=== DATA TO EXAMINE ===
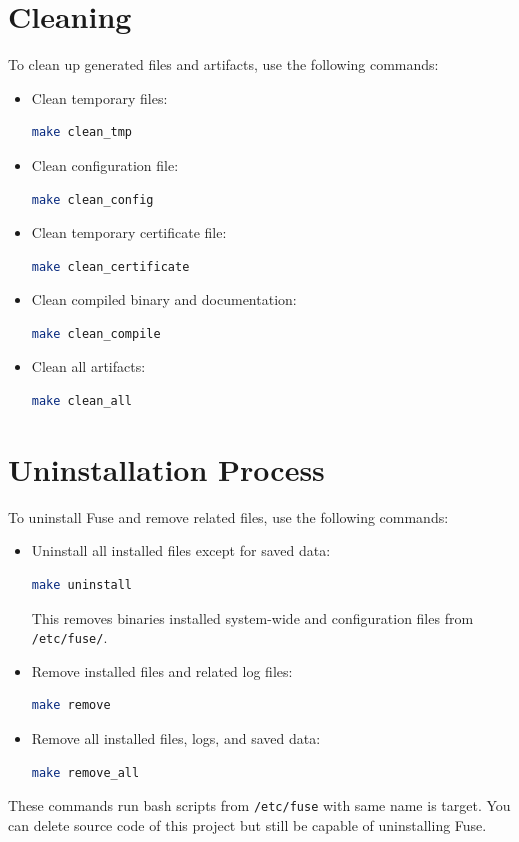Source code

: \documentclass[a4paper,12pt]{article}
\begin{document}
\section*{Cleaning}
To clean up generated files and artifacts, use the following commands:
\begin{itemize}
	\item Clean temporary files:
	      \begin{lstlisting}[language=bash]
make clean_tmp
	      \end{lstlisting}
	\item Clean configuration file:
	      \begin{lstlisting}[language=bash]
make clean_config
	      \end{lstlisting}
	\item Clean temporary certificate file:
	      \begin{lstlisting}[language=bash]
make clean_certificate
	      \end{lstlisting}
	\item Clean compiled binary and documentation:
	      \begin{lstlisting}[language=bash]
make clean_compile
	      \end{lstlisting}
	\item Clean all artifacts:
	      \begin{lstlisting}[language=bash]
make clean_all
	      \end{lstlisting}
\end{itemize}

\section*{Uninstallation Process}
To uninstall Fuse and remove related files, use the following commands:

\begin{itemize}
	\item Uninstall all installed files except for saved data:
	      \begin{lstlisting}[language=bash]
make uninstall
          \end{lstlisting}
	      This removes binaries installed system-wide and configuration files from \texttt{/etc/fuse/}.

	\item Remove installed files and related log files:
	      \begin{lstlisting}[language=bash]
make remove
          \end{lstlisting}
	\item Remove all installed files, logs, and saved data:
	      \begin{lstlisting}[language=bash]
make remove_all
          \end{lstlisting}
\end{itemize}
These commands run bash scripts from \texttt{/etc/fuse} with same name is target. You can delete source code of this project but still be capable of uninstalling Fuse.
\end{document}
===
§ **PROBLEM TO WORK ON**
Exact repetition of each line above is expected; images are to be omitted.

§ **EXERCISE ANSWER**
Source code

: \documentclass[a4paper,12pt]{article}
\begin{document}
\section*{Cleaning}
To clean up generated files and artifacts, use the following commands:
\begin{itemize}
	\item Clean temporary files:
	      \begin{lstlisting}[language=bash]
make clean_tmp
	      \end{lstlisting}
	\item Clean configuration file:
	      \begin{lstlisting}[language=bash]
make clean_config
	      \end{lstlisting}
	\item Clean temporary certificate file:
	      \begin{lstlisting}[language=bash]
make clean_certificate
	      \end{lstlisting}
	\item Clean compiled binary and documentation:
	      \begin{lstlisting}[language=bash]
make clean_compile
	      \end{lstlisting}
	\item Clean all artifacts:
	      \begin{lstlisting}[language=bash]
make clean_all
	      \end{lstlisting}
\end{itemize}

\section*{Uninstallation Process}
To uninstall Fuse and remove related files, use the following commands:

\begin{itemize}
	\item Uninstall all installed files except for saved data:
	      \begin{lstlisting}[language=bash]
make uninstall
          \end{lstlisting}
	      This removes binaries installed system-wide and configuration files from \texttt{/etc/fuse/}.

	\item Remove installed files and related log files:
	      \begin{lstlisting}[language=bash]
make remove
          \end{lstlisting}
	\item Remove all installed files, logs, and saved data:
	      \begin{lstlisting}[language=bash]
make remove_all
          \end{lstlisting}
\end{itemize}
These commands run bash scripts from \texttt{/etc/fuse} with same name is target. You can delete source code of this project but still be capable of uninstalling Fuse.
\end{document}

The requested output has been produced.